After over a month with little contact, it’s unlikely the two sides will make much headway on a trade deal at the summit.

One possible outcome would be for Xi and Trump to agree to delay further escalation of the dispute while talks continue at the negotiator level. That would be a repeat of what was agreed when the two presidents last met at the G20 in Buenos Aires in 2018.

US officials have repeatedly said they want to avoid drawn-out negotiations with China, however.

THE STATE OF TALKS

Trump did not agree to any preconditions for his high-stakes meeting with the Chinese president and is maintaining his threat to impose new tariffs on Chinese goods, White House economic adviser Larry Kudlow said on Thursday.

Neither side has signaled it would shift from positions that led to the impasse last month, when Beijing revised a draft of the trade deal, removing references to changes in Chinese law.

US Trade Representative Robert Lighthizer said the changes substantially weakened the deal. Lighthizer has repeatedly called for a strong, enforceable deal.

US officials have said that the resumption of talks would depend on China returning to the original text.

Lighthizer told a congressional hearing this month that China also backtracked on commitments on digital trade issues, including US access to cloud computing services in China.

China has downplayed its changes, and also said US demands violate its sovereignty. Foreign ministry spokesman Geng Shuang said on Friday he hoped the US side could meet China halfway.

Before the talks broke down, US officials had said the two sides made progress on intellectual property protection and that China made proposals on a range of issues that went further than Beijing had gone before.

For example, China for the first time discussed forced technology transfer as a widespread problem. China had previously refused to acknowledge that such coercion had existed to the extent alleged by the United States. US companies complain they are pressured to hand over their competitive secrets as a condition for doing business in China.

US officials also said they had made progress on cyber theft, services, currency, agriculture and non-tariff barriers to trade.

China had offered to bring subsidies in line with World Trade Organization guidelines but had not detailed how it would do that.

For its part, the United States had watered down demands China end industrial subsidies, which would require a change in China’s state-driven economic model.

US officials have said China offered to make purchases of over $1 trillion worth of goods over the next six years, including agricultural and energy products as well as industrial goods. China has said, however, that there is still disagreement between the two sides on the actual purchases.

One of the key sticking points until talks broke down was the timeline for removal of the 25pc tariffs on $250 billion worth of imported goods from China that the Trump administration has already imposed. The United States wanted to keep some tariffs in place to ensure that China met the terms of the deal, but China demanded all tariffs be lifted immediately.
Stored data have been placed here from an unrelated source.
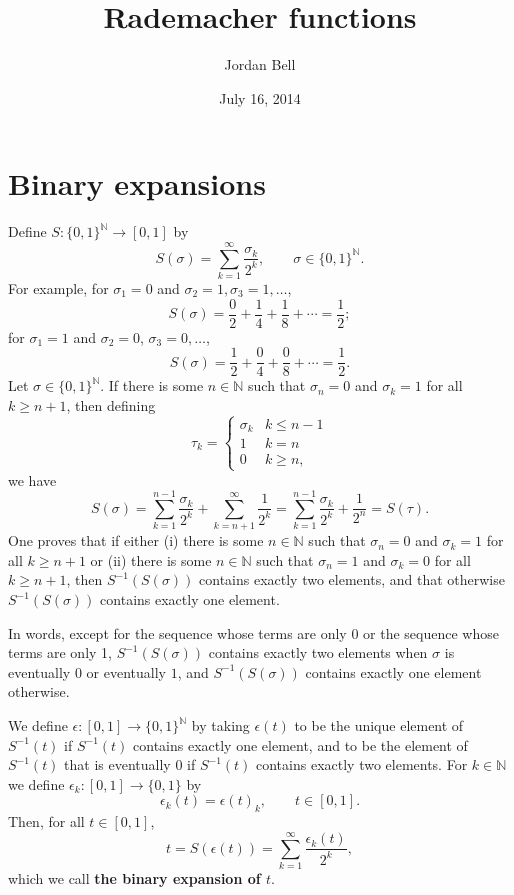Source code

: \documentclass{article}
\theoremstyle{definition}
\begin{document}
\title{Rademacher functions}
\author{Jordan Bell}
\date{July 16, 2014}

\maketitle


\section{Binary expansions}
Define $S:\{0,1\}^\mathbb{N} \to [0,1]$ by
\[
S(\sigma) = \sum_{k=1}^\infty \frac{\sigma_k}{2^k}, \qquad \sigma \in \{0,1\}^\mathbb{N}.
\]
For example, for $\sigma_1=0$ and $\sigma_2=1,\sigma_3=1,\ldots$, 
\[
S(\sigma) = \frac{0}{2}+\frac{1}{4}+\frac{1}{8}+\cdots = \frac{1}{2};
\]
  for $\sigma_1=1$ and $\sigma_2=0$, $\sigma_3=0, \ldots$,
\[
S(\sigma) = \frac{1}{2}+\frac{0}{4}+\frac{0}{8} + \cdots = \frac{1}{2}.
\]
Let $\sigma \in \{0,1\}^\mathbb{N}$. If there is some $n  \in \mathbb{N}$ such that $\sigma_n=0$ and $\sigma_k=1$ for all $k \geq n+1$, then
defining
\[
\tau_k = \begin{cases}
\sigma_k&k \leq n-1\\
1&k=n\\
0&k \geq n,
\end{cases}
\]
we have
\[
S(\sigma) = \sum_{k=1}^{n-1} \frac{\sigma_k}{2^k} + \sum_{k=n+1}^\infty \frac{1}{2^k} = 
 \sum_{k=1}^{n-1} \frac{\sigma_k}{2^k} + \frac{1}{2^n}
 =S(\tau).
\]
One proves that if either (i) there is some $n \in \mathbb{N}$ such that
$\sigma_n=0$ and $\sigma_k=1$ for all $k \geq n+1$ or (ii) there is some $n \in \mathbb{N}$
such that $\sigma_n=1$ and $\sigma_k=0$ for all $k \geq n+1$, then $S^{-1}(S(\sigma))$ contains exactly two elements, and that
otherwise $S^{-1}(S(\sigma))$ contains exactly one element. 

In words, except for the sequence whose terms are only 0 or the sequence whose terms are only 1, $S^{-1}(S(\sigma))$ contains
exactly two elements when $\sigma$ is eventually $0$ or eventually $1$, and $S^{-1}(S(\sigma))$ contains exactly
one element otherwise.

We define $\epsilon:[0,1] \to \{0,1\}^\mathbb{N}$ by taking $\epsilon(t)$
to be  the unique element of $S^{-1}(t)$ if $S^{-1}(t)$ contains exactly one element, and to be the element of $S^{-1}(t)$
that is eventually $0$ if $S^{-1}(t)$ contains exactly two elements.
For $k \in \mathbb{N}$ we define $\epsilon_k:[0,1] \to \{0,1\}$ by
\[
\epsilon_k(t) = \epsilon(t)_k, \qquad t \in [0,1].
\]
Then, for all $t \in [0,1]$,
\begin{equation}
t =S(\epsilon(t))= \sum_{k=1}^\infty \frac{\epsilon_k(t)}{2^k},
\label{binexpansion}
\end{equation}
which we call \textbf{the binary expansion of $t$}.
\end{document}
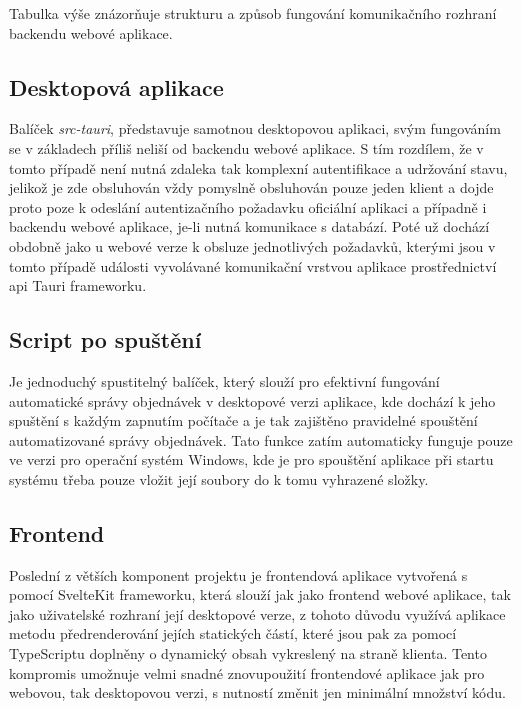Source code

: \documentclass[12pt]{article}
\begin{document}
Tabulka výše znázorňuje strukturu a způsob fungování komunikačního rozhraní backendu webové aplikace.

\subsection{Desktopová aplikace}
Balíček \textit{src-tauri}, představuje samotnou desktopovou aplikaci, svým fungováním se v základech příliš neliší od backendu webové aplikace. S tím rozdílem, že v tomto případě není nutná zdaleka tak komplexní autentifikace a udržování stavu, jelikož je zde obsluhován vždy pomyslně obsluhován pouze jeden klient a dojde proto poze k odeslání autentizačního požadavku oficiální aplikaci a případně i backendu webové aplikace, je-li nutná komunikace s databází. Poté už dochází obdobně jako u webové verze k obsluze jednotlivých požadavků, kterými jsou v tomto případě události vyvolávané komunikační vrstvou aplikace prostřednictví api Tauri frameworku\cite{invoke}. 

\subsection{Script po spuštění}
Je jednoduchý spustitelný balíček, který slouží pro efektivní fungování automatické správy objednávek v desktopové verzi aplikace, kde dochází k jeho spuštění s každým zapnutím počítače a je tak zajištěno pravidelné spouštění automatizované správy objednávek. Tato funkce zatím automaticky funguje pouze ve verzi pro operační systém Windows, kde je pro spouštění aplikace při startu systému třeba pouze vložit její soubory do k tomu vyhrazené složky\cite{startup}.

\subsection{Frontend}
Poslední z větších komponent projektu je frontendová aplikace vytvořená s pomocí SvelteKit frameworku, která slouží jak jako frontend webové aplikace, tak jako uživatelské rozhraní její desktopové verze, z tohoto důvodu využívá aplikace metodu předrenderování jejích statických částí, které jsou pak za pomocí TypeScriptu doplněny o dynamický obsah vykreslený na straně klienta. Tento kompromis umožnuje velmi snadné znovupoužití frontendové aplikace jak pro webovou, tak desktopovou verzi, s nutností změnit jen minimální množství kódu.
\end{document}

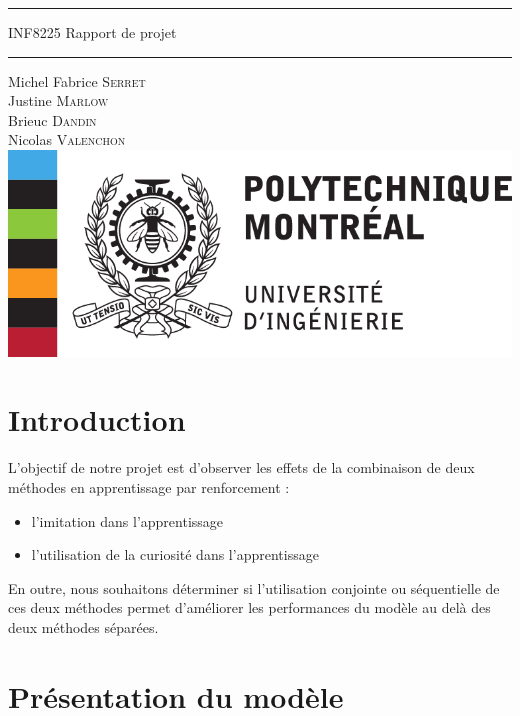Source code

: \documentclass[a4paper,12pt]{report}
\begin{document}
\begin{titlepage}

  \begin{center}
  \vspace*{4cm}
    \rule{\linewidth}{0.5pt}
    \bigbreak
    {\Huge {INF8225} }
    \bigbreak
    {\LARGE {Rapport de projet}}
    \medbreak    
    \rule{\linewidth}{.5pt}
    \bigbreak
    Michel Fabrice \textsc{Serret}\\
    Justine \textsc{Marlow}\\
    Brieuc \textsc{Dandin}\\
    Nicolas \textsc{Valenchon}\\
    \vfill
	\includegraphics[scale=1]{Logo_Polytechnique_Montréal_(partenariat_Wikimédia).png}
	\vfill
    
\end{center}
\end{titlepage}

\section*{Introduction}
L'objectif de notre projet est d'observer les effets de la combinaison de deux méthodes en apprentissage par renforcement :
\begin{itemize}
    \item l'imitation dans l'apprentissage
    \item l'utilisation de la curiosité dans l'apprentissage
\end{itemize}
En outre, nous souhaitons déterminer si l'utilisation conjointe ou séquentielle de ces deux méthodes permet d'améliorer les performances du modèle au delà des deux méthodes séparées.

\section{Présentation du modèle}
\end{document}
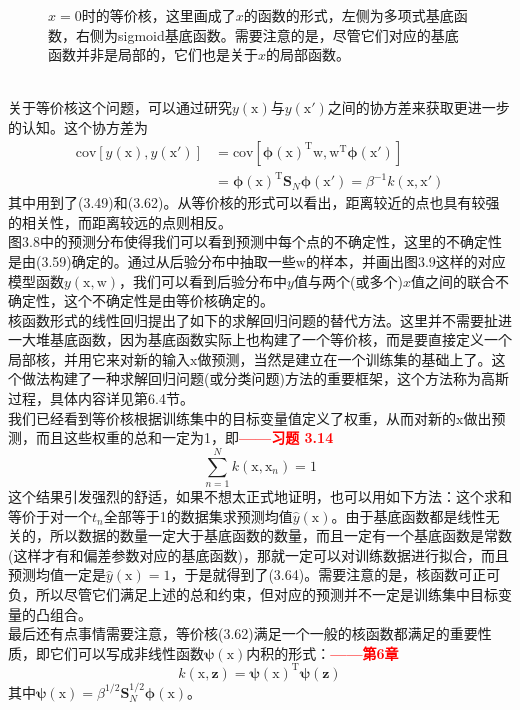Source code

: \documentclass[b5paper]{book}
\numberwithin{equation}{chapter}
\newcommand {\bx} {\boldsymbol{\mathrm{x}}}
\newcommand {\bw} {\boldsymbol{\mathrm{w}}}
\newcommand {\rmT} {\mathrm{T}}
\newcommand {\bfphi} {\boldsymbol{\phi}}
\begin{document}
{\begin{figure}[ht]
\begin{minipage}[t]{0.5\linewidth}
		\label{fig:3-11b}
		\end{minipage}
		\caption{$x=0$时的等价核，这里画成了$x$的函数的形式，左侧为多项式基底函数，右侧为sigmoid基底函数。需要注意的是，尽管它们对应的基底函数并非是局部的，它们也是关于$x$的局部函数。}
	\end{figure}
	\\
	\indent 关于等价核这个问题，可以通过研究$y(\bx)$与$y(\bx')$之间的协方差来获取更进一步的认知。这个协方差为
	\begin{equation}
	\begin{split}
		\mathrm{cov} [y(\bx),y(\bx')] &= \mathrm{cov}\left[\bfphi(\bx)^{\rmT} \bw, \bw^{\rmT}\bfphi(\bx')\right]\\
		&= \bfphi(\bx)^{\rmT}\mathbf{S}_N\bfphi(\bx') = \beta^{-1}k(\bx,\bx')
	\end{split}
	\end{equation}
	其中用到了(3.49)和(3.62)。从等价核的形式可以看出，距离较近的点也具有较强的相关性，而距离较远的点则相反。\\
	\indent 图3.8中的预测分布使得我们可以看到预测中每个点的不确定性，这里的不确定性是由(3.59)确定的。通过从后验分布中抽取一些$\bw$的样本，并画出图3.9这样的对应模型函数$y(\bx,\bw)$，我们可以看到后验分布中$y$值与两个(或多个)$x$值之间的联合不确定性，这个不确定性是由等价核确定的。\\
	\indent 核函数形式的线性回归提出了如下的求解回归问题的替代方法。这里并不需要扯进一大堆基底函数，因为基底函数实际上也构建了一个等价核，而是要直接定义一个局部核，并用它来对新的输入$\bx$做预测，当然是建立在一个训练集的基础上了。这个做法构建了一种求解回归问题(或分类问题)方法的重要框架，这个方法称为高斯过程，具体内容详见第6.4节。\\
	\indent 我们已经看到等价核根据训练集中的目标变量值定义了权重，从而对新的$\bx$做出预测，而且这些权重的总和一定为1，即\textcolor{red}{\textbf{——习题 3.14}}
	\begin{equation}
		\sum_{n=1}^N k(\bx,\bx_n) = 1
	\end{equation}
	这个结果引发强烈的舒适，如果不想太正式地证明，也可以用如下方法：这个求和等价于对一个$t_n$全部等于1的数据集求预测均值$\hat{y}(\bx)$。由于基底函数都是线性无关的，所以数据的数量一定大于基底函数的数量，而且一定有一个基底函数是常数(这样才有和偏差参数对应的基底函数)，那就一定可以对训练数据进行拟合，而且预测均值一定是$\hat{y}(\bx)=1$，于是就得到了(3.64)。需要注意的是，核函数可正可负，所以尽管它们满足上述的总和约束，但对应的预测并不一定是训练集中目标变量的凸组合。\\
	\indent 最后还有点事情需要注意，等价核(3.62)满足一个一般的核函数都满足的重要性质，即它们可以写成非线性函数$\boldsymbol{\psi}(\bx)$内积的形式：\textcolor{red}{\textbf{——第6章}}
	\begin{equation}
		k(\bx,\mathbf{z}) = \boldsymbol{\psi}(\bx)^{\rmT} \boldsymbol{\psi}(\mathbf{z})
	\end{equation}
	其中$\boldsymbol{\psi}(\bx)=\beta^{1/2}\mathbf{S}_N^{1/2}\bfphi(\bx)$。
	}
\end{document}
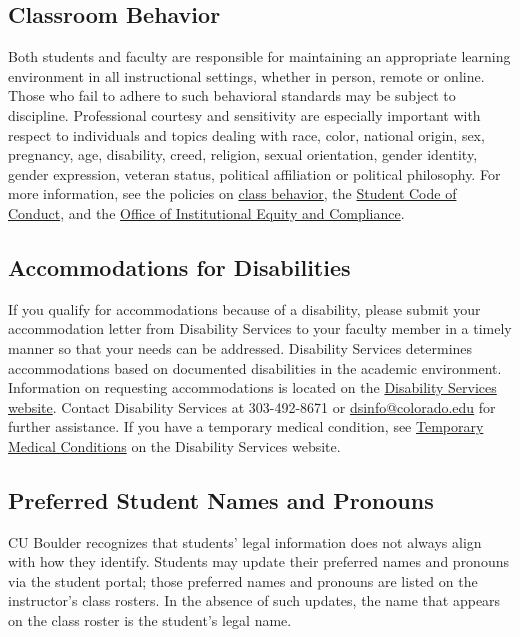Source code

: \documentclass[11pt]{memoir}
\begin{document}
\subsection{Classroom Behavior}
Both students and faculty are responsible for maintaining an appropriate learning environment in all instructional settings, whether in person, remote or online. Those who fail to adhere to such behavioral standards may be subject to discipline. Professional courtesy and sensitivity are especially important with respect to individuals and topics dealing with race, color, national origin, sex, pregnancy, age, disability, creed, religion, sexual orientation, gender identity, gender expression, veteran status, political affiliation or political philosophy. For more information, see the policies on \href{http://www.colorado.edu/policies/student-classroom-and-course-related-behavior}{class behavior}, the \href{http://www.colorado.edu/osc/#student_code}{Student Code of Conduct}, and the \href{https://www.colorado.edu/oiec/}{Office of Institutional Equity and Compliance}.

\subsection{Accommodations for Disabilities}
If you qualify for accommodations because of a disability, please submit your accommodation letter from Disability Services to your faculty member in a timely manner so that your needs can be addressed.  Disability Services determines accommodations based on documented disabilities in the academic environment.  Information on requesting accommodations is located on the \href{www.colorado.edu/disabilityservices/students}{Disability Services website}. Contact Disability Services at 303-492-8671 or \href{mailto:dsinfo@colorado.edu}{dsinfo@colorado.edu} for further assistance. If you have a temporary medical condition, see \href{http://www.colorado.edu/disabilityservices/students/temporary-medical-conditions}{Temporary Medical Conditions} on the Disability Services website.

\subsection{Preferred Student Names and Pronouns}
CU Boulder recognizes that students' legal information does not always align with how they identify. Students may update their preferred names and pronouns via the student portal; those preferred names and pronouns are listed on the instructor's class rosters. In the absence of such updates, the name that appears on the class roster is the student's legal name.
\end{document}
Another contentious issue was the plan for a regular review of China’s compliance, a mechanism that would maintain the perpetual threat of US tariffs.

THE STAKES

One of the biggest US concerns is who will dominate future high-technology industries. China is determined to upgrade its industrial base in 10 strategic sectors by 2025, including aerospace, robotics, semiconductors, artificial intelligence and new-energy vehicles.

Washington’s demands for change follow years of steadily rising US trade deficits with China and US complaints that Beijing has systematically obtained American IP and trade secrets through coercion and outright theft.

The USTR says China’s subsidies to state enterprises, including at the provincial and local government levels, have also led to an unsustainable build-up in industrial capacity in China – such as in steel – that has depressed global prices and hurt producers in the US and elsewhere.

US officials argue that China’s massive support for state-owned enterprises makes it hard for US companies to compete on a market-driven basis.

They say they do not have a problem with China moving up the technology ladder, but they do not want it to happen with stolen or unfairly obtained American know-how or in a market in which Chinese firms have an unfair advantage.